Dataset entries:
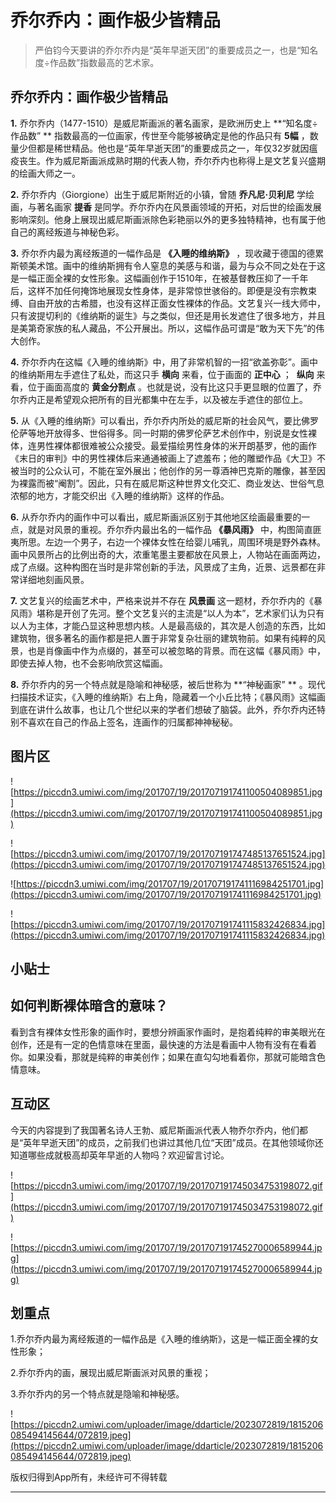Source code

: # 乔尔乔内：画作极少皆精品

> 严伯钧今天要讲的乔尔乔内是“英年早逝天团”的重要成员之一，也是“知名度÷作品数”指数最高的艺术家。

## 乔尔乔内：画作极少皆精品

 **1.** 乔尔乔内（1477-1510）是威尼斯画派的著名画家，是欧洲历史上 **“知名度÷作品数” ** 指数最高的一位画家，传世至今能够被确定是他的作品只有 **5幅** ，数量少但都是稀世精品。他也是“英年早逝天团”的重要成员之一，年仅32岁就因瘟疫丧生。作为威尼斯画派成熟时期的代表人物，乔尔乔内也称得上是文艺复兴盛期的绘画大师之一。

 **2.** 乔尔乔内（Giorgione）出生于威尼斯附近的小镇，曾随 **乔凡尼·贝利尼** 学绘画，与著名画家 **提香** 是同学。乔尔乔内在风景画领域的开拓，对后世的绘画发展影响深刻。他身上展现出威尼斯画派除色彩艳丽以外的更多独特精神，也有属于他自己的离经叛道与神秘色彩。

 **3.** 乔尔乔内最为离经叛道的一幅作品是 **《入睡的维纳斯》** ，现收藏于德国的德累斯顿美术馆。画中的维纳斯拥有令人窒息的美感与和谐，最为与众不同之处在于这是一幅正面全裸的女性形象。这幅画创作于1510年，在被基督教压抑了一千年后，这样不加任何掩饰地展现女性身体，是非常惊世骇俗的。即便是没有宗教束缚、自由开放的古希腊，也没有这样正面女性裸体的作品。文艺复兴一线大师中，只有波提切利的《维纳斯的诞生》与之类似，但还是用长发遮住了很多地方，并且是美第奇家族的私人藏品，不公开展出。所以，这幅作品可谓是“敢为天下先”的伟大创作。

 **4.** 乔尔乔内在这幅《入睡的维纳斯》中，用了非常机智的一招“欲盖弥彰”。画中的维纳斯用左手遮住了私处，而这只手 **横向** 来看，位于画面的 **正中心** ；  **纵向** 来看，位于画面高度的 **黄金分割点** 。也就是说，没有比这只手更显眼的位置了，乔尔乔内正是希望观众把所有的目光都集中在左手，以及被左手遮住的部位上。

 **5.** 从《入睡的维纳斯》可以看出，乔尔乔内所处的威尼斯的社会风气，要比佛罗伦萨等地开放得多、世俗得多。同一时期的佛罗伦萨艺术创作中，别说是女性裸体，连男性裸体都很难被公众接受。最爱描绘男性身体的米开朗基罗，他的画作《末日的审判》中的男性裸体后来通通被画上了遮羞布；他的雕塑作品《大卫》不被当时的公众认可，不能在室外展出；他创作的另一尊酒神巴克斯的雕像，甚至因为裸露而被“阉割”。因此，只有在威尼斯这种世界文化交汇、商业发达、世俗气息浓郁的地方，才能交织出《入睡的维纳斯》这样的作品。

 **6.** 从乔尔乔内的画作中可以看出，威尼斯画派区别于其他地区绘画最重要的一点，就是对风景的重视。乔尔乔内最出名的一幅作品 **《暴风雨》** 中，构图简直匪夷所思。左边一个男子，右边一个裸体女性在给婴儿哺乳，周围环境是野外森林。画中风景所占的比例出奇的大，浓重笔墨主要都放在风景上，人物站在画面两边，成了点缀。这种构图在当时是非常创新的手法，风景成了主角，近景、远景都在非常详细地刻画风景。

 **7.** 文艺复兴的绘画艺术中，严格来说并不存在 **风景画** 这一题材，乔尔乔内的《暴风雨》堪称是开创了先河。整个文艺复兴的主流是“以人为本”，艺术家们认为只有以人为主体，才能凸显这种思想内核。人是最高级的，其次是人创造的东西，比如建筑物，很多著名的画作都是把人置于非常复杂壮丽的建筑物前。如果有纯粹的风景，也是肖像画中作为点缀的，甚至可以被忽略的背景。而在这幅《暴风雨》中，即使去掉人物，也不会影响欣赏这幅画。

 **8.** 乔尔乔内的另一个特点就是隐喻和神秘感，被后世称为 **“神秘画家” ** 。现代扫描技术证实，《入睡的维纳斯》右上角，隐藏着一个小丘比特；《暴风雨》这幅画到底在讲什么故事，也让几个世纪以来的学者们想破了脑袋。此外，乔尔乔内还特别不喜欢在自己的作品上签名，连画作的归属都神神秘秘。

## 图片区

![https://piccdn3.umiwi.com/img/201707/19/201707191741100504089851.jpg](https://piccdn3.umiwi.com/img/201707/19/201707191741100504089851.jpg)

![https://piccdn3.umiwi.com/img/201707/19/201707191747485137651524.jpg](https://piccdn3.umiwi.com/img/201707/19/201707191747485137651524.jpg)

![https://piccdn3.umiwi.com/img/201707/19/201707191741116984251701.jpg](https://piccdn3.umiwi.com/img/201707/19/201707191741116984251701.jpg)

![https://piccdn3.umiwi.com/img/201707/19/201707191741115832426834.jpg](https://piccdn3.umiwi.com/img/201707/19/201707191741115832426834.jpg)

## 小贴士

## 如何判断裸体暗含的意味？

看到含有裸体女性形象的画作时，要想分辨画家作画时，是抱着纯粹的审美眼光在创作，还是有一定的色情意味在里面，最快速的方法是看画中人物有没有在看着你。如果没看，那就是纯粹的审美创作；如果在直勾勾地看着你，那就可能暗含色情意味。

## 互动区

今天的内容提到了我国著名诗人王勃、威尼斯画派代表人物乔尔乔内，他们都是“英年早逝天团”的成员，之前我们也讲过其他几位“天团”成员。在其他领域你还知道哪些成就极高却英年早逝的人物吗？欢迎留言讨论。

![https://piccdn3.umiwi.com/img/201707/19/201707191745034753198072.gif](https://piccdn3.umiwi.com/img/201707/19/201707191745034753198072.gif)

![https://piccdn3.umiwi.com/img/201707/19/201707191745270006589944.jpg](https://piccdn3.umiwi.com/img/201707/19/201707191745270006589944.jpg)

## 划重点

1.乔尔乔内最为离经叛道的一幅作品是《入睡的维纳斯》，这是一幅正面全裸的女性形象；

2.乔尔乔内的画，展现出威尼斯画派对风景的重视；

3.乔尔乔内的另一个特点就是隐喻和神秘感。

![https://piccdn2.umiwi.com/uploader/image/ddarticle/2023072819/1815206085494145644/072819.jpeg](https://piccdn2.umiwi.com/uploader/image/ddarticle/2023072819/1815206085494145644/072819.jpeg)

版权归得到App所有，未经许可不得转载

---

...

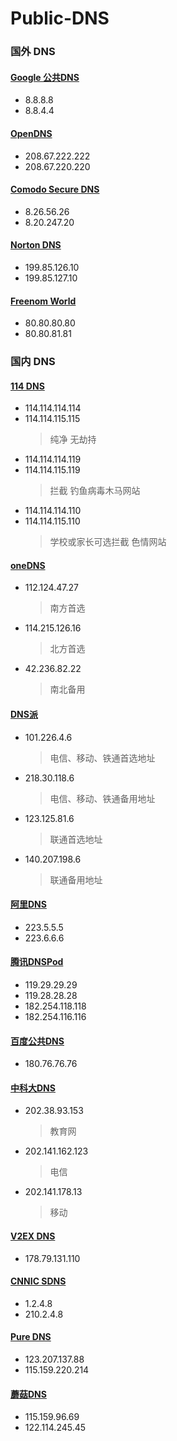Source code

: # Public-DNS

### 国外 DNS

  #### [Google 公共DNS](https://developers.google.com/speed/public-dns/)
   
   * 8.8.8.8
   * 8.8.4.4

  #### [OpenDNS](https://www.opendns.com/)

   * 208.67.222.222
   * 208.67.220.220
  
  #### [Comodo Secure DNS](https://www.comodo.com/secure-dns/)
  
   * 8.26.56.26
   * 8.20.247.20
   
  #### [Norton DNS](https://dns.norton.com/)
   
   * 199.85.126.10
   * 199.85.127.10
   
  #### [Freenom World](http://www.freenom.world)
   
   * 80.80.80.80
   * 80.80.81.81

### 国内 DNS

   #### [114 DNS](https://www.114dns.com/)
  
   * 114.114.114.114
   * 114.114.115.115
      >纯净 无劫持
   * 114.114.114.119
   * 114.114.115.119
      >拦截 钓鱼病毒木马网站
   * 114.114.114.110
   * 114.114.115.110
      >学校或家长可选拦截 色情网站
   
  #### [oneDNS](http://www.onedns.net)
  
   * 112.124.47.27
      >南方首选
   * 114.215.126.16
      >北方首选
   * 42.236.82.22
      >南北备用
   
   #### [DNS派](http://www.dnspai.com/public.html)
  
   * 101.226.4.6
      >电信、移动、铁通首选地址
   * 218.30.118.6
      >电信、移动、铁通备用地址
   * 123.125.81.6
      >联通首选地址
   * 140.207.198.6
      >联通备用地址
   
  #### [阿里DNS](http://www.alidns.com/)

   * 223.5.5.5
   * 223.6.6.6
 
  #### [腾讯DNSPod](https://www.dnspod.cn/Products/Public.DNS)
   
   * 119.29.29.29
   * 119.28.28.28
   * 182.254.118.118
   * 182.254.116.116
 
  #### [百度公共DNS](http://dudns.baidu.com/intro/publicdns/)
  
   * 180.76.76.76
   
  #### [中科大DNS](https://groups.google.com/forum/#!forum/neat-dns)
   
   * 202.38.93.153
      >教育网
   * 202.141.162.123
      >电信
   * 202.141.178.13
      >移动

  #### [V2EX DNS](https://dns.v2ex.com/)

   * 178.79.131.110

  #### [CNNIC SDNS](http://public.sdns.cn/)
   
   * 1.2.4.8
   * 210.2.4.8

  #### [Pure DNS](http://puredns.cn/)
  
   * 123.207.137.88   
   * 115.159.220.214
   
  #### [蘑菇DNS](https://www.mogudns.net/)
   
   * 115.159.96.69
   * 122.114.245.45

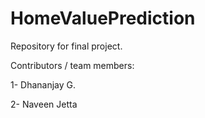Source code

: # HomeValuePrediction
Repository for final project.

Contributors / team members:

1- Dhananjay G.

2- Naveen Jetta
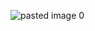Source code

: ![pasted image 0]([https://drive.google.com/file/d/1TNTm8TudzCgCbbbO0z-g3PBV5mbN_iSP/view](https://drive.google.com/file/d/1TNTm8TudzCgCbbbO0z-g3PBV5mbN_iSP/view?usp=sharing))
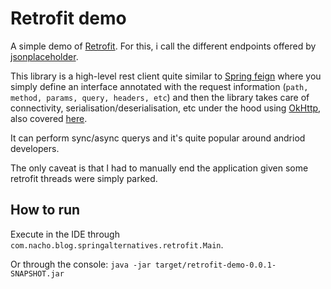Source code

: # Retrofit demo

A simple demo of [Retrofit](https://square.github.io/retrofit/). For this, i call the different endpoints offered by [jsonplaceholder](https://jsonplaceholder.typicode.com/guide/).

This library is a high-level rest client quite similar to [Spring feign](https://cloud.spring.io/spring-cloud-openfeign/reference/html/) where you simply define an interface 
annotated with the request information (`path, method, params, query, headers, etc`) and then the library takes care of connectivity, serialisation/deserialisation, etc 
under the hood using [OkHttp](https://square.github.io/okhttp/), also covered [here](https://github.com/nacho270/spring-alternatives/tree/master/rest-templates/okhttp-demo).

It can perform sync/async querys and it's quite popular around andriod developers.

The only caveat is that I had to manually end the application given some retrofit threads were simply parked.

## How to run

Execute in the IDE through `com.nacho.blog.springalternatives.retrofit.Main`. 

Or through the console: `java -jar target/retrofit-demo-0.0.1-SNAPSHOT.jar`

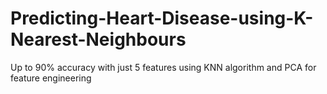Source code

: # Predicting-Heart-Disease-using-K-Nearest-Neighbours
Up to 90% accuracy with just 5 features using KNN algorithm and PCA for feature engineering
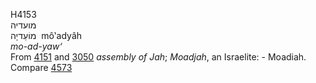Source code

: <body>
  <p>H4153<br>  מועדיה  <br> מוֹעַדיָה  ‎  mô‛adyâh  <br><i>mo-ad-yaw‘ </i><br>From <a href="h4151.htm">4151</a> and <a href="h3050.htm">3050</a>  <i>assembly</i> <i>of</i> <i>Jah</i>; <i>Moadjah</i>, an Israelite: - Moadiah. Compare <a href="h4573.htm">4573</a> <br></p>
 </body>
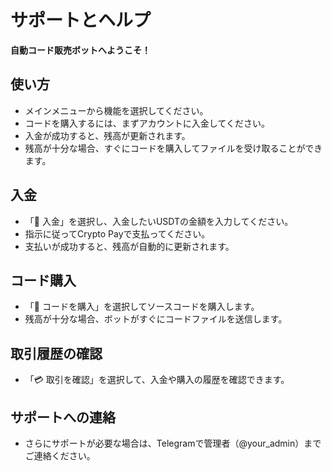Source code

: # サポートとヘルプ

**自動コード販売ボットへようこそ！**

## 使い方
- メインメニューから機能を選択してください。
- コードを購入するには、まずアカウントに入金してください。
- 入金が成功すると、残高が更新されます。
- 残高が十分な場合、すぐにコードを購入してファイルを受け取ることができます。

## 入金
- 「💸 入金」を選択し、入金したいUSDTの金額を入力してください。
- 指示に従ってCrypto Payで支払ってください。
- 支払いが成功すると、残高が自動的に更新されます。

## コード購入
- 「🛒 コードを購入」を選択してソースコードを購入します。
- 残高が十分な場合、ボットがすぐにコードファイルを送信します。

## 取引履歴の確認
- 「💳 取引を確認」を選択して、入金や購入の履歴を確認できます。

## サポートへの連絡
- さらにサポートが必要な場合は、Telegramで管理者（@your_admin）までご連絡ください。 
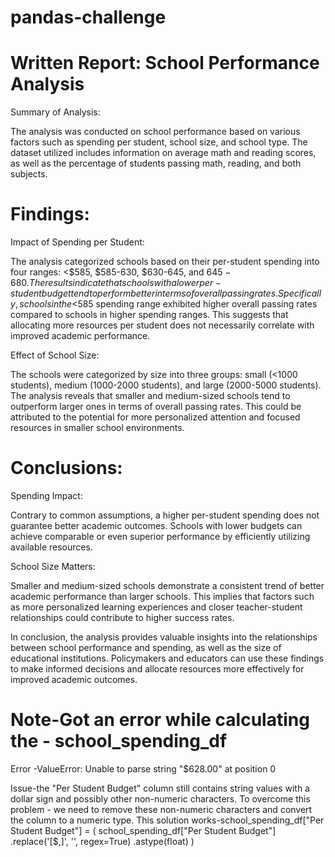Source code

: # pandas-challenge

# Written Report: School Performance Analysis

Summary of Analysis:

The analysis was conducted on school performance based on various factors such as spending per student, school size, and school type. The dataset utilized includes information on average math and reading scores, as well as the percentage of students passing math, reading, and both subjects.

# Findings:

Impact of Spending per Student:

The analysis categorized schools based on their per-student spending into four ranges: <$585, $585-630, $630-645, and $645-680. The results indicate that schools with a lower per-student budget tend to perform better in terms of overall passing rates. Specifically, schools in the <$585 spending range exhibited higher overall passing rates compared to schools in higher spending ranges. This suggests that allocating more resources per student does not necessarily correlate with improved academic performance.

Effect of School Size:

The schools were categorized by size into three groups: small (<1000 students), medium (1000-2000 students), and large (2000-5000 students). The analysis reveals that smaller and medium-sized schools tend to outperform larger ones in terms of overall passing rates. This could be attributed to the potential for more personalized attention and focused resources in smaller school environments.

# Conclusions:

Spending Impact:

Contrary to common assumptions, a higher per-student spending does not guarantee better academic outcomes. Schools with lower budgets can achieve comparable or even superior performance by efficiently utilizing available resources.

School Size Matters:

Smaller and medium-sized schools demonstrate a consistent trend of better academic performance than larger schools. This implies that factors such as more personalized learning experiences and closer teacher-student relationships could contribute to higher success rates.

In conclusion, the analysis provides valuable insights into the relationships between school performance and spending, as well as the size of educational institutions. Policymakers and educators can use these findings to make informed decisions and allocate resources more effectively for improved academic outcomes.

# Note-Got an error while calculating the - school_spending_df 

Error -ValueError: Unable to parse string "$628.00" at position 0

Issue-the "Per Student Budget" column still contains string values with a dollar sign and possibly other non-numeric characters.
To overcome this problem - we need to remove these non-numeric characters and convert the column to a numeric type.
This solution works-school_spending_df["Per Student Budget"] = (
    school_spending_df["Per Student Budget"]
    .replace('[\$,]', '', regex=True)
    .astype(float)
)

...

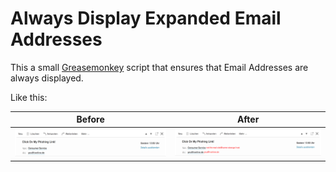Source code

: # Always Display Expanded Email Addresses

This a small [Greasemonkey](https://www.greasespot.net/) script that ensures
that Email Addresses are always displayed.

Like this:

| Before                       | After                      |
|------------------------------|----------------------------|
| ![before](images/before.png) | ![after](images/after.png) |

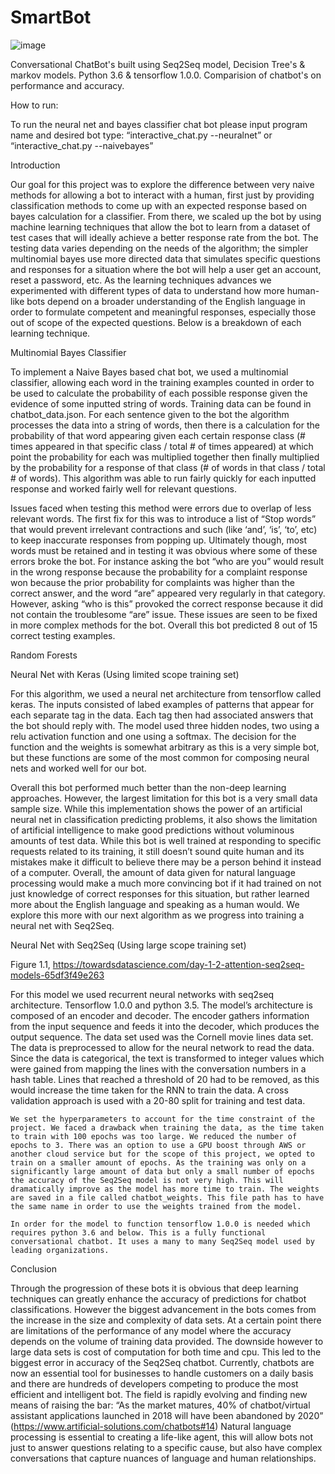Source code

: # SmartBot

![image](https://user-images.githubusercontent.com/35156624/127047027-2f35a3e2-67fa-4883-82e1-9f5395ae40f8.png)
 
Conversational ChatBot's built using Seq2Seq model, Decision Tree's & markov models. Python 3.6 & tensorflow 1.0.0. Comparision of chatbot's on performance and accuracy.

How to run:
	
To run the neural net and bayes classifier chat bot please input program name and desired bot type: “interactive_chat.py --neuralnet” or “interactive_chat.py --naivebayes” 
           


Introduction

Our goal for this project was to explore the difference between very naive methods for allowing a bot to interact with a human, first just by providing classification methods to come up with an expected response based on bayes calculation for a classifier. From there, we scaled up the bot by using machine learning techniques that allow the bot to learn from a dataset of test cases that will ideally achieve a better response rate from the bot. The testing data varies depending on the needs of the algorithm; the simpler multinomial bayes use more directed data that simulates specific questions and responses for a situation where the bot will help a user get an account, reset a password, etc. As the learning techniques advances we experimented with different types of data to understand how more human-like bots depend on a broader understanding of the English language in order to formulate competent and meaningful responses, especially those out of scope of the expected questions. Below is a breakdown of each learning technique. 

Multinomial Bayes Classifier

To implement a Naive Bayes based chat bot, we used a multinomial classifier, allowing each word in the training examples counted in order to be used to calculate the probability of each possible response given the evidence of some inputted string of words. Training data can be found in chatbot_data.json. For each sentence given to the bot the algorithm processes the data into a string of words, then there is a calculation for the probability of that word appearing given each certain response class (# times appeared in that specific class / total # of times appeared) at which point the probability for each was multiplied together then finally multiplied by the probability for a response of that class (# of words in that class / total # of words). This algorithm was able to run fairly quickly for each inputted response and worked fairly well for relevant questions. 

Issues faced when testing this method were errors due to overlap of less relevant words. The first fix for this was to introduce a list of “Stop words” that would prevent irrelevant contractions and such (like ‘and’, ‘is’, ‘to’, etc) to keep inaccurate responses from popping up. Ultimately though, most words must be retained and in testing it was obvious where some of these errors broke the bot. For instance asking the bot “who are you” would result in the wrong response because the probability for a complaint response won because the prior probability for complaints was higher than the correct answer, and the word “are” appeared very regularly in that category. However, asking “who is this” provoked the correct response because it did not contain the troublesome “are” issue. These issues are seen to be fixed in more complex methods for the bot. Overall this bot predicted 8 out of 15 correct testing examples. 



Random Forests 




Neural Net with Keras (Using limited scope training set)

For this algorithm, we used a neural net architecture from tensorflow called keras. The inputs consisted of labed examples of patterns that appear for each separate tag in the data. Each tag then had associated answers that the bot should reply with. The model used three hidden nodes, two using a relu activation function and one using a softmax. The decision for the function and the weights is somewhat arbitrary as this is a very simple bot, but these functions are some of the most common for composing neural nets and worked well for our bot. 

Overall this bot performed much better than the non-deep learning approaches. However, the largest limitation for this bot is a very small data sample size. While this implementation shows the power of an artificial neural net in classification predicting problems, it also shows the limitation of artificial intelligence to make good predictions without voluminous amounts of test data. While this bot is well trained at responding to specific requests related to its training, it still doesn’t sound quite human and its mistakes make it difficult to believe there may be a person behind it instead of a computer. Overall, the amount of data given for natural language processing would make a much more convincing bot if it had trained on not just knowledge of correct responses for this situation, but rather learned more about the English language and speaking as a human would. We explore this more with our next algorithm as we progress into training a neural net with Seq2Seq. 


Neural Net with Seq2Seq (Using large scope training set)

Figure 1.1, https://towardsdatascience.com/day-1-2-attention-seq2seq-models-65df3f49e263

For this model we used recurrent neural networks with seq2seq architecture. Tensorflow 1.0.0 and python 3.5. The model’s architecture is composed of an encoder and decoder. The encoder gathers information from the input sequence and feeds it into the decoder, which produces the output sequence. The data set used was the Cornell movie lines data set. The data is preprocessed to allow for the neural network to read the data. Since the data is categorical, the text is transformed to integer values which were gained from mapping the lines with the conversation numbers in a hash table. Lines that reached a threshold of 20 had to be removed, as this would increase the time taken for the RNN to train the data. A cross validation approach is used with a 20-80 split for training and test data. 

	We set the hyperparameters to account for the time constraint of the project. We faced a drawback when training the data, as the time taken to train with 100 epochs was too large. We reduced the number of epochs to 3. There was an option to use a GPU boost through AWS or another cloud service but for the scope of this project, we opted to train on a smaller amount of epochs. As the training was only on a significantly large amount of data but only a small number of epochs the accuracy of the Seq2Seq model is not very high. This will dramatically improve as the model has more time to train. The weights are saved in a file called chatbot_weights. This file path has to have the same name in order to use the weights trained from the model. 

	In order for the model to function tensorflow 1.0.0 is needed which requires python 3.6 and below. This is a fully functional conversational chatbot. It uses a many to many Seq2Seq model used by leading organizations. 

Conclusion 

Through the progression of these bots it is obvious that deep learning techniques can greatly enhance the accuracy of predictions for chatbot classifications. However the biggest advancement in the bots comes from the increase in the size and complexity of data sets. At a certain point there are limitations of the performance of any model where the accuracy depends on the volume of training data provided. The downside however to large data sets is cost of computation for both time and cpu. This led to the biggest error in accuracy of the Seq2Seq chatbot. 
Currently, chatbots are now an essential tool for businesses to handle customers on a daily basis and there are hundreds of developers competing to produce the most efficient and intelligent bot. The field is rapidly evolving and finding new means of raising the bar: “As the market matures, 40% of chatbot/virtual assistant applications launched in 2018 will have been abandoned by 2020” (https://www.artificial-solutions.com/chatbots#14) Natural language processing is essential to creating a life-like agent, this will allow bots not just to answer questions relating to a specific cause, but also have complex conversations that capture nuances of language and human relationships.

TRY IT: Copy each line in the data that holds the word "function".

ANSWER TO THE EXERCISE:
For this algorithm, we used a neural net architecture from tensorflow called keras. The inputs consisted of labed examples of patterns that appear for each separate tag in the data. Each tag then had associated answers that the bot should reply with. The model used three hidden nodes, two using a relu activation function and one using a softmax. The decision for the function and the weights is somewhat arbitrary as this is a very simple bot, but these functions are some of the most common for composing neural nets and worked well for our bot. 
	In order for the model to function tensorflow 1.0.0 is needed which requires python 3.6 and below. This is a fully functional conversational chatbot. It uses a many to many Seq2Seq model used by leading organizations. 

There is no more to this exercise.